The Government is planning to tackle its concerns with the Highway Re-route Movement, not by consultation but by launching a massive public-relations campaign over the coming weeks. This was announced by Works and Infrastructure Minister Emmanuel George, who said a lot of misinformation was being disseminated to the public about the Debe to Mon Desir leg of the $7 billion San Fernando to Point Fortin Highway.

 

He said this on Tuesday during a tour of Moruga where his ministry, along with MP for the area, Clifton De Coteau, saw a number of landslips. The minister said he had done extensive research on the road construction, and would now engage in a series of television talk shows and radio programmes, in an effort to woo the public’s acceptance on the controversial route of the highway.

 

Accompanied by junior minister Stacy Roopnarine, George said after the planned campaign, he hoped also to convince members of the Highway Re-route Movement, led by Dr Wayne Kublalsingh. “A lot of the discussions had been on the basis of emotive responses,” said George.

 

“I think I need to give people a lot more factual information regarding the project so that they can make a more informed decision on why the highway should be built, and why it should be built where is was designed to be built.” But Roopnarine, whose constituency sits in the middle of the Debe to Mon Desir route, saw merit in the group’s concern that there would be an environmental and social impact on the area.

 

However, she defended the Government’s position, saying that over the past two years, work had been done to reduce flooding in high-risk communities. Roopnarine said the new highway will bring along with it a comprehensive drainage plan. “We have taken steps to alleviate the flooding problems and what we really want people to understand is that, yes, we know there are environmental concerns; yes, we know there are drainage concerns; and yes, we know that there is a social impact to this,” she said.

 

“But at the end of the day we have to make a decision that will address these concerns while at the same time, allow the Government and the country to have national infrastructural development.” George pleaded with the public to put its trust in the technocrats who in the past were responsible for the construction of the Sir Solomon Hochoy Highway and the Churchill-Roosevelt Highway, which had benefited the entire country.

 

He said they had been built when the old main-road systems could not handle the increased traffic over the years.

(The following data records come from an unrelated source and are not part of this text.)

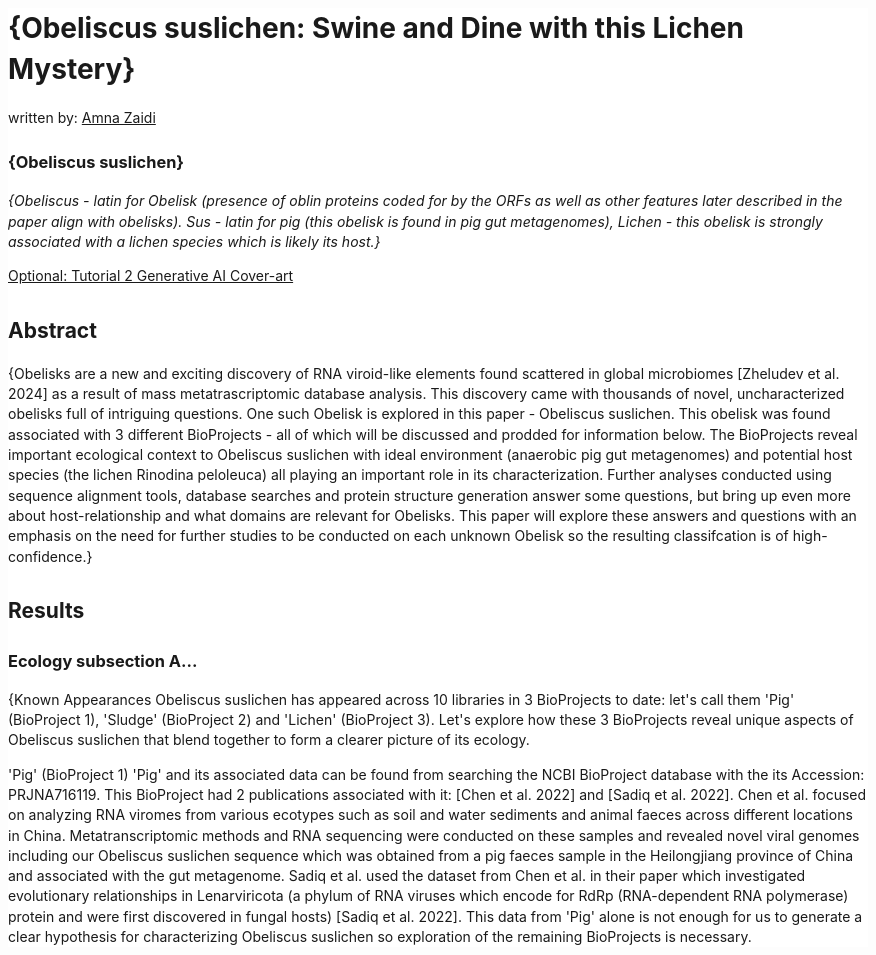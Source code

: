 # {Obeliscus suslichen: Swine and Dine with this Lichen Mystery}
written by: [Amna Zaidi](https://github.com/zaidiam1)

### {Obeliscus suslichen}
*{Obeliscus - latin for Obelisk (presence of oblin proteins coded for by the ORFs as well as other features later described in the paper align with obelisks). Sus - latin for pig (this obelisk is found in pig gut metagenomes), Lichen - this obelisk is strongly associated with a lichen species which is likely its host.}*

[Optional: Tutorial 2 Generative AI Cover-art](img/obeliscus_suslichen/00_cover_art.png)

## Abstract

{Obelisks are a new and exciting discovery of RNA viroid-like elements found scattered in global microbiomes [Zheludev et al. 2024] as a result of mass metatrascriptomic database analysis. This discovery came with thousands of novel, uncharacterized obelisks full of intriguing questions. One such Obelisk is explored in this paper - Obeliscus suslichen. This obelisk was found associated with 3 different BioProjects - all of which will be discussed and prodded for information below. The BioProjects reveal important ecological context to Obeliscus suslichen with ideal environment (anaerobic pig gut metagenomes) and potential host species (the lichen Rinodina peloleuca) all playing an important role in its characterization. Further analyses conducted using sequence alignment tools, database searches and protein structure generation answer some questions, but bring up even more about host-relationship and what domains are relevant for Obelisks. This paper will explore these answers and questions with an emphasis on the need for further studies to be conducted on each unknown Obelisk so the resulting classifcation is of high-confidence.}

## Results

### Ecology subsection A...

{Known Appearances 
Obeliscus suslichen has appeared across 10 libraries in 3 BioProjects to date: let's call them 'Pig' (BioProject 1), 'Sludge' (BioProject 2) and 'Lichen' (BioProject 3). Let's explore how these 3 BioProjects reveal unique aspects of Obeliscus suslichen that blend together to form a clearer picture of its ecology. 

'Pig' (BioProject 1)
'Pig' and its associated data can be found from searching the NCBI BioProject database with the its Accession: PRJNA716119. This BioProject had 2 publications associated with it: [Chen et al. 2022] and [Sadiq et al. 2022]. Chen et al. focused on analyzing RNA viromes from various ecotypes such as soil and water sediments and animal faeces across different locations in China. Metatranscriptomic methods and RNA sequencing were conducted on these samples and revealed novel viral genomes including our Obeliscus suslichen sequence which was obtained from a pig faeces sample in the Heilongjiang province of China and associated with the gut metagenome. Sadiq et al. used the dataset from Chen et al. in their paper which investigated evolutionary relationships in Lenarviricota (a phylum of RNA viruses which encode for RdRp (RNA-dependent RNA polymerase) protein and were first discovered in fungal hosts) [Sadiq et al. 2022]. This data from 'Pig' alone is not enough for us to generate a clear hypothesis for characterizing Obeliscus suslichen so exploration of the remaining BioProjects is necessary. 
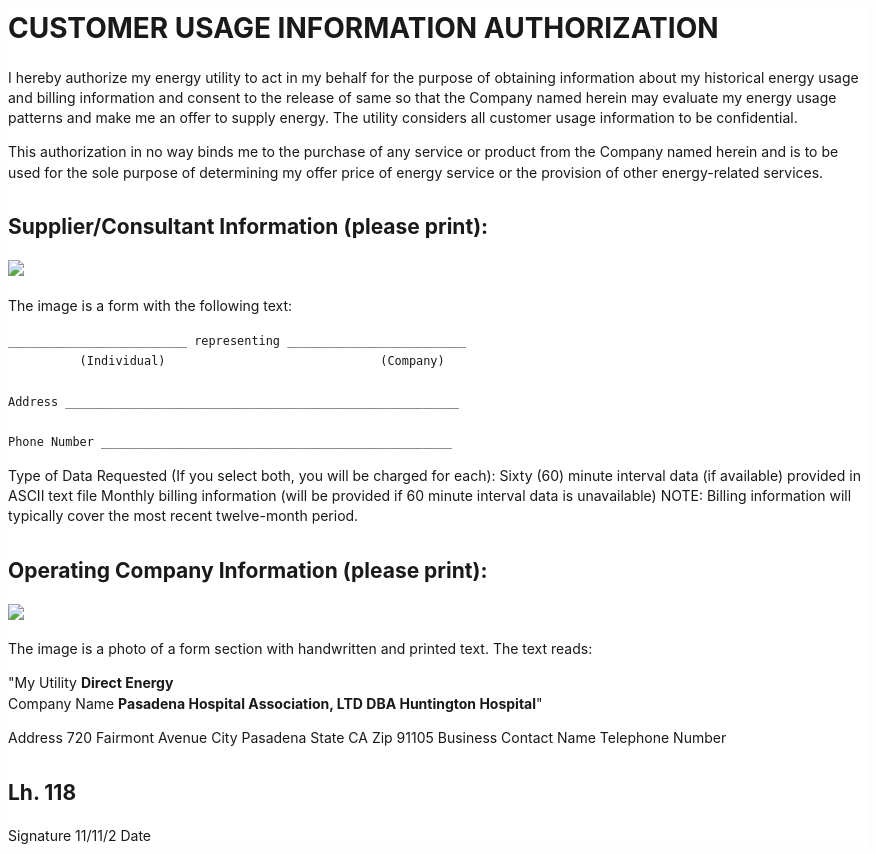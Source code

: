 # CUSTOMER USAGE INFORMATION AUTHORIZATION 

I hereby authorize my energy utility to act in my behalf for the purpose of obtaining information about my historical energy usage and billing information and consent to the release of same so that the Company named herein may evaluate my energy usage patterns and make me an offer to supply energy. The utility considers all customer usage information to be confidential.

This authorization in no way binds me to the purchase of any service or product from the Company named herein and is to be used for the sole purpose of determining my offer price of energy service or the provision of other energy-related services.

## Supplier/Consultant Information (please print):

![](images/img-0.jpeg)

The image is a form with the following text:

```
_________________________ representing _________________________
          (Individual)                              (Company)

Address _______________________________________________________

Phone Number _________________________________________________
```

Type of Data Requested (If you select both, you will be charged for each):
Sixty (60) minute interval data (if available) provided in ASCII text file
Monthly billing information (will be provided if 60 minute interval data is unavailable)
NOTE: Billing information will typically cover the most recent twelve-month period.

## Operating Company Information (please print):

![](images/img-1.jpeg)

The image is a photo of a form section with handwritten and printed text. The text reads:

"My Utility __Direct Energy__  
Company Name __Pasadena Hospital Association, LTD DBA Huntington Hospital__"

Address 720 Fairmont Avenue
City Pasadena
State CA
Zip 91105
Business Contact Name
Telephone Number

## Lh. 118

Signature
$11 / 11 / 2$
Date
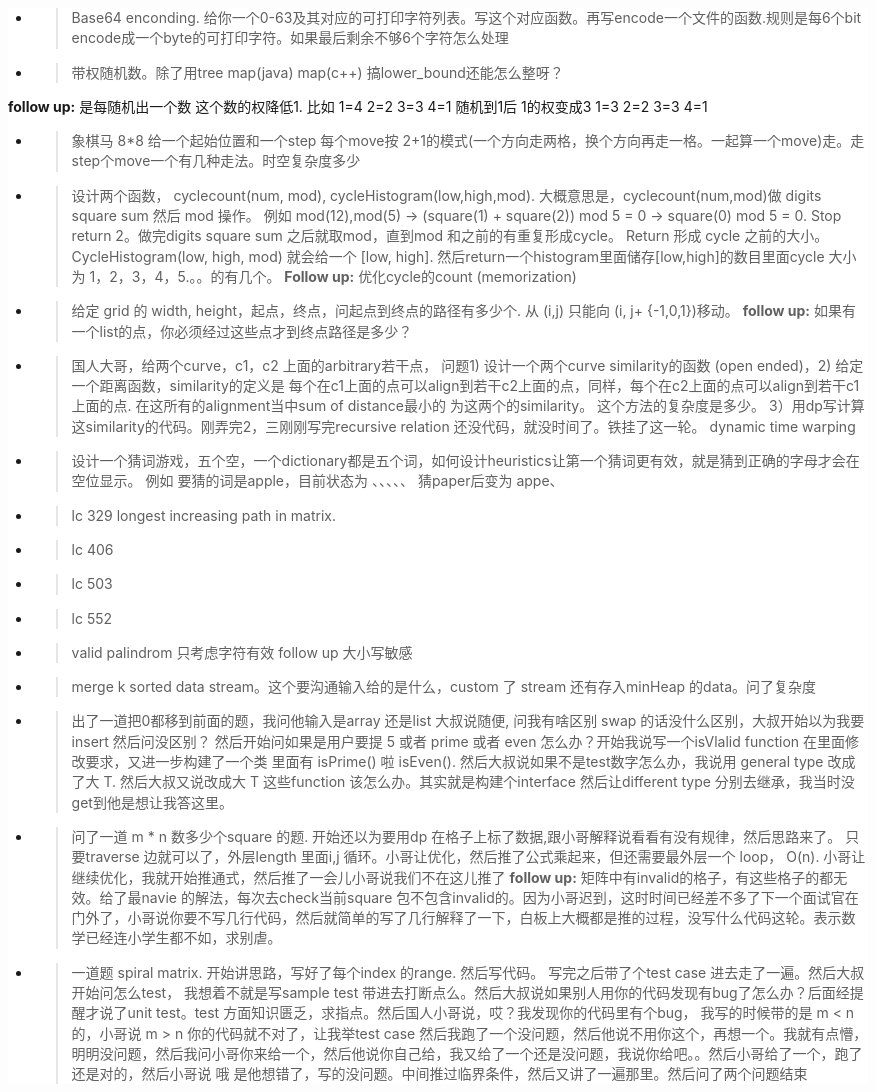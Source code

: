 - > Base64 enconding. 给你一个0-63及其对应的可打印字符列表。写这个对应函数。再写encode一个文件的函数.规则是每6个bit encode成一个byte的可打印字符。如果最后剩余不够6个字符怎么处理

- > 带权随机数。除了用tree map(java) map(c++) 搞lower_bound还能怎么整呀？

**follow up:** 是每随机出一个数 这个数的权降低1. 比如 1=4 2=2 3=3 4=1 随机到1后 1的权变成3 1=3 2=2 3=3 4=1

- > 象棋马 8*8 给一个起始位置和一个step 每个move按 2+1的模式(一个方向走两格，换个方向再走一格。一起算一个move)走。走step个move一个有几种走法。时空复杂度多少

- > 设计两个函数， cyclecount(num, mod), cycleHistogram(low,high,mod). 
大概意思是，cyclecount(num,mod)做 digits square sum 然后 mod 操作。
例如 mod(12),mod(5) -> (square(1) + square(2)) mod 5 = 0 -> square(0) mod 5 = 0. Stop return 2。做完digits square sum 之后就取mod，直到mod 和之前的有重复形成cycle。 Return 形成 cycle 之前的大小。
CycleHistogram(low, high, mod) 就会给一个 [low, high]. 然后return一个histogram里面储存[low,high]的数目里面cycle 大小为 1，2，3，4，5.。。的有几个。
**Follow up:** 优化cycle的count (memorization)

- > 给定 grid 的 width, height，起点，终点，问起点到终点的路径有多少个. 从 (i,j) 只能向 (i, j+ {-1,0,1})移动。
**follow up:** 如果有一个list的点，你必须经过这些点才到终点路径是多少？

- > 国人大哥，给两个curve，c1，c2 上面的arbitrary若干点，
问题1) 设计一个两个curve similarity的函数 (open ended)，2) 给定一个距离函数，similarity的定义是 每个在c1上面的点可以align到若干c2上面的点，同样，每个在c2上面的点可以align到若干c1上面的点. 在这所有的alignment当中sum of distance最小的 为这两个的similarity。 这个方法的复杂度是多少。 3）用dp写计算这similarity的代码。刚弄完2，三刚刚写完recursive relation 还没代码，就没时间了。铁挂了这一轮。
dynamic time warping

- > 设计一个猜词游戏，五个空，一个dictionary都是五个词，如何设计heuristics让第一个猜词更有效，就是猜到正确的字母才会在空位显示。 
例如 要猜的词是apple，目前状态为 、、、、、
猜paper后变为 appe、

- > lc 329 longest increasing path in matrix.

- > lc 406

- > lc 503

- > lc 552

- > valid palindrom 只考虑字符有效 follow up 大小写敏感

- > merge k sorted data stream。这个要沟通输入给的是什么，custom 了 stream 还有存入minHeap 的data。问了复杂度

- > 出了一道把0都移到前面的题，我问他输入是array 还是list 大叔说随便, 问我有啥区别
swap 的话没什么区别，大叔开始以为我要insert 然后问没区别？
然后开始问如果是用户要提 5 或者 prime 或者 even 怎么办？开始我说写一个isVlalid function 在里面修改要求，又进一步构建了一个类 里面有 isPrime() 啦 isEven(). 
然后大叔说如果不是test数字怎么办，我说用 general type 改成了大 T. 
然后大叔又说改成大 T 这些function 该怎么办。其实就是构建个interface 然后让different type 分别去继承，我当时没get到他是想让我答这里。

- > 问了一道 m * n 数多少个square 的题.
开始还以为要用dp 在格子上标了数据,跟小哥解释说看看有没有规律，然后思路来了。
只要traverse 边就可以了，外层length 里面i,j 循环。小哥让优化，然后推了公式乘起来，但还需要最外层一个 loop， O(n). 小哥让继续优化，我就开始推通式，然后推了一会儿小哥说我们不在这儿推了
**follow up:** 矩阵中有invalid的格子，有这些格子的都无效。给了最navie 的解法，每次去check当前square 包不包含invalid的。因为小哥迟到，这时时间已经差不多了下一个面试官在门外了，小哥说你要不写几行代码，然后就简单的写了几行解释了一下，白板上大概都是推的过程，没写什么代码这轮。表示数学已经连小学生都不如，求别虐。

- > 一道题 spiral matrix. 开始讲思路，写好了每个index 的range. 然后写代码。
写完之后带了个test case 进去走了一遍。然后大叔开始问怎么test， 我想着不就是写sample test 带进去打断点么。然后大叔说如果别人用你的代码发现有bug了怎么办？后面经提醒才说了unit test。test 方面知识匮乏，求指点。然后国人小哥说，哎？我发现你的代码里有个bug， 我写的时候带的是 m < n 的，小哥说 m > n 你的代码就不对了，让我举test case 然后我跑了一个没问题，然后他说不用你这个，再想一个。我就有点懵，明明没问题，然后我问小哥你来给一个，然后他说你自己给，我又给了一个还是没问题，我说你给吧。。然后小哥给了一个，跑了还是对的，然后小哥说 哦 是他想错了，写的没问题。中间推过临界条件，然后又讲了一遍那里。然后问了两个问题结束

George said the same principles that the former regimes used were being implemented for the construction of the San Fernando to Point Fortin Highway.

 

“The technocrats who have done this have done all the studies and so on,” he said. “They would have been done after considerable research and tests of soil and so on, dealing with the drainage issues. “We have to trust the technocrats in cases like these, as we have trusted them with the Solomon Hochoy Highway before and we trusted them with the Churchill-Roosevelt Highway.”